Categorisation Process.

For the categorisation, linguistic frequency measures of curricula representative for CS and DL education are computed, following the same linguistic processing, and stored in two dictionaries. The ‘Computer Science Curricula 2013’ (AIE) [18], created by a cooperation of the Association for Computing Machinery (ACM) and the Institute of Electrical and Electronic Engineers (IEEE) members, contains a set of curriculum guidelines for undergraduate CS programmes and is used to build the dictionary for CS. For DL, the dictionary is built from three curricula. ‘The Digital Competence Framework for Citizens’ (Dig) [19] designed by the European Union in 2017, ‘British Columbia Digital Literacy Framework’ (BC) [20] from the Province of British Columbia, and ‘Digi.Komp’ (DK) [21] from the Austrian initiative for digital competencies and informatics education.

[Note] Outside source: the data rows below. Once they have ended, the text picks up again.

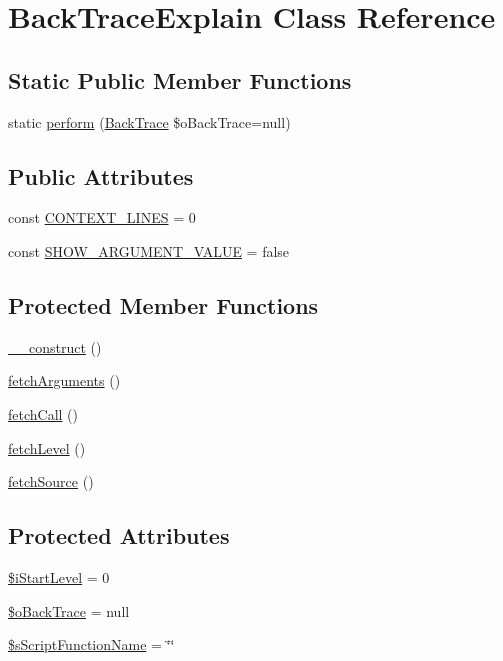 \hypertarget{class_back_trace_explain}{
\section{BackTraceExplain Class Reference}
\label{class_back_trace_explain}
}
\subsection*{Static Public Member Functions}
\begin{CompactItemize}
\item 
static \hyperlink{class_back_trace_explain_7c43123f132faff85e225130dcdff9ec}{perform} (\hyperlink{class_back_trace}{BackTrace} \$oBackTrace=null)
\end{CompactItemize}
\subsection*{Public Attributes}
\begin{CompactItemize}
\item 
const \hyperlink{class_back_trace_explain_a43a9dad0003990817f208568687ef4b}{CONTEXT\_\-LINES} = 0
\item 
const \hyperlink{class_back_trace_explain_c588570f668add1f67e691c222c227b8}{SHOW\_\-ARGUMENT\_\-VALUE} = false
\end{CompactItemize}
\subsection*{Protected Member Functions}
\begin{CompactItemize}
\item 
\hyperlink{class_back_trace_explain_bff895e7ada850dfc6a085768d3eaf7c}{\_\-\_\-construct} ()
\item 
\hyperlink{class_back_trace_explain_de9dbd3de5542aebcbf59e965d963b8a}{fetchArguments} ()
\item 
\hyperlink{class_back_trace_explain_485a5d60f6cdb95bb96f58299142e2a4}{fetchCall} ()
\item 
\hyperlink{class_back_trace_explain_eca7af75c0df67f42d8f8fbbc910c1f5}{fetchLevel} ()
\item 
\hyperlink{class_back_trace_explain_bcec7ab0fe0e54f33cdd7b5e3df5bc8c}{fetchSource} ()
\end{CompactItemize}
\subsection*{Protected Attributes}
\begin{CompactItemize}
\item 
\hyperlink{class_back_trace_explain_ec3a3d33c1d97e5e13a39d4002dd080b}{\$iStartLevel} = 0
\item 
\hyperlink{class_back_trace_explain_9ff2e8e9084fb38b8a436619a417e5d8}{\$oBackTrace} = null
\item 
\hyperlink{class_back_trace_explain_bf9c6e181f88cd54aeb6551a98fb6b7b}{\$sScriptFunctionName} = \char`\"{}\char`\"{}
\end{CompactItemize}
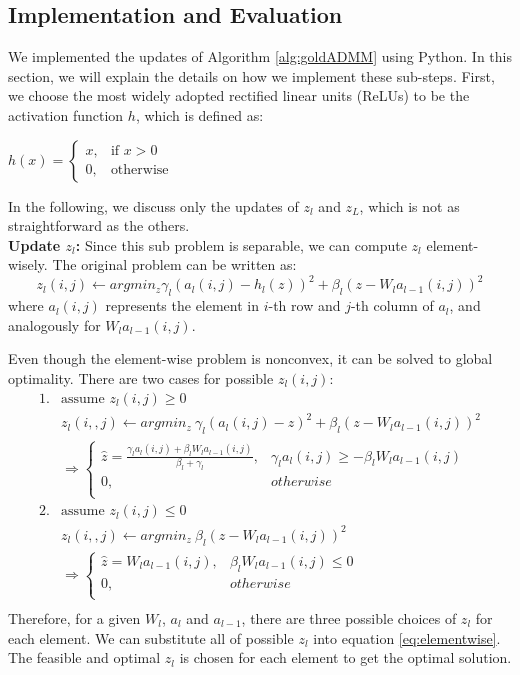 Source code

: \documentclass[letterpaper, 10 pt, conference]{ieeeconf}  %
\begin{document}
\subsection{Implementation and Evaluation}
We implemented the updates of  Algorithm \ref{alg:goldADMM} using Python. In this section, we will explain the details on how we implement these sub-steps. First, we choose the most widely adopted rectified linear units (ReLUs) to be the activation function $h$, which is defined as:
\begin{center}
$h(x) = \begin{cases} x, & \mbox{if } x> 0 \\0, & \mbox{otherwise }\end{cases} $
\end{center}

In the following, we discuss only the updates of $z_l$ and $z_L$, which is not as straightforward as the others.\\
\textbf{Update $z_l$:  } Since this sub problem is separable, we can compute $z_l$ element-wisely. The original problem can be written as:
\begin{equation}
z_l(i,j) \gets argmin_z \gamma_l(a_l(i,j)-h_l(z))^2 + \beta_l(z-W_la_{l-1}(i,j))^2
\label{eq:elementwise}
\end{equation}
where $a_l(i,j)$ represents the element in $i$-th row and $j$-th column of $a_l$, and analogously for $W_la_{l-1}(i,j)$.

Even though the element-wise problem is nonconvex, it can be solved to global optimality. There are two cases for possible $z_l(i,j)$:
\begin{equation}
\begin{aligned}
1. & \text{assume } z_l(i,j) \geq 0 \\
& z_l(i,,j) \gets argmin_z ~\gamma_l(a_l(i,j)-z)^2 + \beta_l(z-W_la_{l-1}(i,j))^2\\
& \Rightarrow \left\{
\begin{array}{ll}
      \widehat{z} = \frac{\gamma_la_l(i,j)+\beta_lW_la_{l-1}(i,j)}{\beta_l+\gamma_l}, & \gamma_la_l(i,j)\geq -\beta_lW_la_{l-1}(i,j)\\
      0, & otherwise \\
\end{array} 
\right. \\
2. &  \text{assume } z_l(i,j) \leq 0 \\
& z_l(i,,j) \gets argmin_z ~\beta_l(z-W_la_{l-1}(i,j))^2\\
& \Rightarrow \left\{
\begin{array}{ll}
      \widehat{z} = W_la_{l-1}(i,j), & \beta_lW_la_{l-1}(i,j) \leq 0\\
      0, & otherwise \\
\end{array} 
\right. \\
\end{aligned}
\end{equation}
Therefore, for a given $W_l$, $a_l$ and $a_{l-1}$, there are three possible choices of $z_l$ for each element. We can substitute all of possible $z_l$ into equation \eqref{eq:elementwise}. The feasible and optimal $z_l$ is chosen for each element to get the optimal solution.
\end{document}

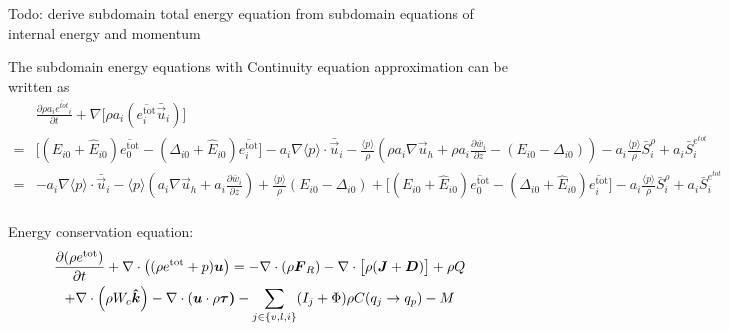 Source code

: \documentclass{report}
\begin{document}
Todo: derive subdomain total energy equation from subdomain equations of internal energy and momentum 



The subdomain energy equations with Continuity equation approximation can be written as 
\begin{align*}
&\frac{\partial \rho a_i \overline{e^{tot}}_i}{\partial t} 
 + \nabla\Big[\rho a_i(\overline{e_i^\mathrm{tot}} \bar{\vec{u}}_i)\Big] \\
 =& \Big[(E_{i0} + \hat{E}_{i0}) \overline{e_0^\mathrm{tot}}  - (\Delta_{i0} + \hat{E}_{i0}) \overline{e_i^\mathrm{tot}} \Big]   -  a_i  \nabla\langle p \rangle  \cdot \bar{\vec{u}}_i  -  \frac{\langle p \rangle }{\rho} \left(\rho a_i \nabla \vec{u}_h  + \rho a_i \frac{\partial \bar{w}_i}{\partial z} - (E_{i0} - \Delta_{i0})\right)   -  a_i  \frac{\langle p \rangle}{\rho} \bar{S}_i^{\rho} + a_i \bar{S}^{e^{tot}}_i\\
 =&   -  a_i  \nabla\langle p \rangle  \cdot \bar{\vec{u}}_i  - \langle p \rangle  \left(a_i \nabla \vec{u}_h  + a_i \frac{\partial \bar{w}_i}{\partial z}  \right)  
 + \frac{\langle p \rangle }{\rho}  (E_{i0} - \Delta_{i0})
 +\Big[(E_{i0} + \hat{E}_{i0}) \overline{e_0^\mathrm{tot}}  - (\Delta_{i0} + \hat{E}_{i0}) \overline{e_i^\mathrm{tot}} \Big] 
 -  a_i  \frac{\langle p \rangle}{\rho} \bar{S}_i^{\rho} + a_i \bar{S}^{e^{tot}}_i\\
\end{align*}







































\newpage
Energy conservation equation:
\begin{multline}
 \diff{(\rho e^\mathrm{tot})}{t} + \divergence \left( (\rho e^\mathrm{tot} + p)\vec{u} \right)
 = -\divergence (\rho \vec{F}_R) - \divergence \bigl[\rho (\vec{J} + \vec{D})\bigr] + \rho Q  \\
  +\divergence \left(\rho W_c \vec{\hat k} \right)  - \divergence (\vec{u} \cdot \rho\vec{\tau)} %
   - \sum_{j\in\{v,l,i\}}(I_j + \Phi)  \rho C(q_j \rightarrow q_p) - M
\end{multline}
\end{document}

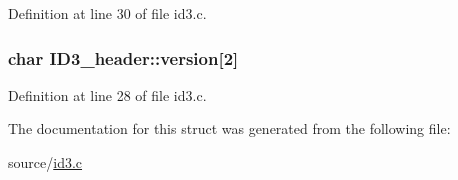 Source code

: Definition at line 30 of file id3.\-c.

\hypertarget{structID3__header_a9c6baaea989fcde45ea19c40b428a10c}{
\subsubsection[{version}]{\setlength{\rightskip}{0pt plus 5cm}char I\-D3\-\_\-header\-::version\mbox{[}2\mbox{]}}}\label{structID3__header_a9c6baaea989fcde45ea19c40b428a10c}


Definition at line 28 of file id3.\-c.



The documentation for this struct was generated from the following file\-:\begin{DoxyCompactItemize}
\item 
source/\hyperlink{id3_8c}{id3.\-c}\end{DoxyCompactItemize}
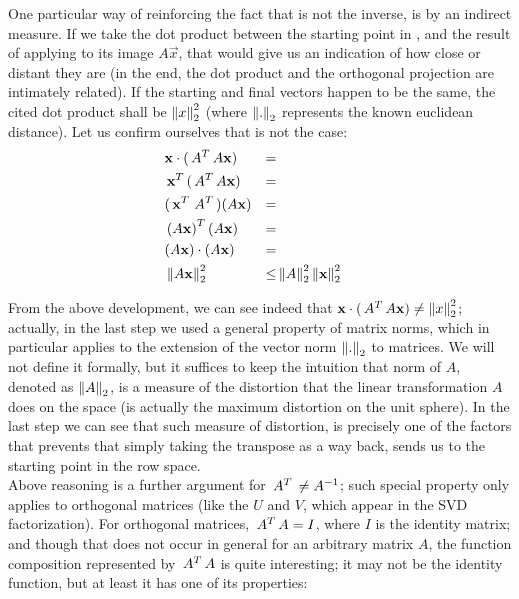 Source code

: One particular way of reinforcing the fact that  is not the
inverse, is by an indirect measure. If we take the dot product between
the starting point  in , and the result of applying
 to its image $A\vec{x}$, that would give us an indication of
how close or distant they are (in the end, the dot product and the
orthogonal projection are intimately related). If the starting and
final vectors happen to be the same, the cited dot product shall be
$\left\lVert x \right\rVert_2^2$ (where $\left\lVert . \right\rVert_2$ represents the known euclidean
distance). Let us confirm ourselves that is not the case: \\

\begin{align*}
& \mathbf{x} \cdot (\,{A}^{T}\, A\mathbf{x}) &= \\
& \,{\mathbf{x}}^{T}\, (\,{A}^{T}\, A\mathbf{x}) &= \\
& (\,{\mathbf{x}}^{T}\, \,{A}^{T}\,) (A\mathbf{x}) &= \\
& \,{(A\mathbf{x})}^{T}\, (A\mathbf{x}) &= \\
& (A\mathbf{x}) \cdot (A\mathbf{x}) &= \\
  & \left\lVert A\mathbf{x} \right\rVert_2^2 &\le 
& \left\lVert A \right\rVert_2^2 \left\lVert \mathbf{x} \right\rVert_2^2
\end{align*}
\hfill

From the above development, we can see indeed that $\mathbf{x}
\cdot (\,{A}^{T}\, A\mathbf{x}) \ne \left\lVert x \right\rVert_2^2$; actually, in the last step
we used a general property of matrix norms, which in particular applies
to the extension of the vector norm $\left\lVert . \right\rVert_2$ to matrices. We will not
define it formally, but it suffices to keep the intuition that norm of
$A$, denoted as $\left\lVert A \right\rVert_2$, is a measure of the distortion that the linear
transformation $A$ does on the space (is actually the maximum
distortion on the unit sphere). In the last step we can see that 
such measure of distortion, is precisely one of the factors that
prevents that simply taking the transpose  as a way back,
sends us to the starting point in the row space. \\

Above reasoning is a further argument for $\,{A}^{T}\, \ne {A}^{-1}$;
such special property only applies to orthogonal matrices (like the
$U$ and $V$, which appear in the SVD factorization). For orthogonal
matrices, $\,{A}^{T}\, A = I$, where $I$ is the identity matrix; and
though that does not occur in general for an arbitrary matrix $A$, the
function composition represented by $\,{A}^{T}\,A$ is quite interesting;
it may not be the identity function, but at least it has one of its
properties: \\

The considered linguistic features include term frequency (TF), term frequency over inverse document frequency (TF-IDF) and document frequency (DF) [3, 4]. The metrics TF and TF-IDF performed poorly for the categorisation because of size differences in the dictionaries. For categorisation, the DF value is used. In context, this value describes in which fraction of learning outcomes a term occurs.

For each learning outcome to be categorised, the sum of the DF values of the occurring tagged terms in the two dictionaries was computed. Insights from the experts’ strategies suggested that content terms (nouns), cognitive activity terms (verbs) and their combinations should be considered. In this contribution, individual terms tagged as nouns and verbs are counted. The highest value determines the category. When both sums are within 10% of the highest value, a third category ‘undecided’ is assigned. Figure 1 shows an example of this process.

Fig. 1.
figure 1

Example for learning outcome processing from CSTA standards from 2011 [6]

Comparing Categorisation Results to Experts’ Classification.

The automated categorisation results are compared to the expert classifications in two ways. First, the categorisation is compared against the expert classification regarding all learning outcomes of the curricula. The results show the categorisation performance for a wide range of learning topics. Second, the categorisation is separately compared against the classification of learning outcomes for which the experts showed a strong agreement.

Table 2 summarises results of all possible combinations of different sets of the curricula used for building the dictionary for DL categorisation. The results show the fraction of matching categorisations. E.g., row five shows the approach achieves a match with expert ratings for 74% of all learning outcomes of CSTA 11 using BC and DK for the DL dictionary. For the categorisation of uniformly classified learning outcomes, this configuration matches in 94% of the DL learning outcomes, and 94% of all those learning outcomes. CSTA 11 does not contain uniformly classified CS learning outcomes, indicated with ‘---ʼ. No single dictionary performs best for the categorisation of all analysed curricula. The best overall categorisation scores are achieved by DK for a single curriculum dictionary, with scores in the range .64 to .75 and a mean score of .70, and by the combination of BC and DK for a multi-curriculum dictionary, with scores in the range .68 to .74 and a mean score of .70. Notably, these two dictionaries perform best for two different sets of analysed curricula.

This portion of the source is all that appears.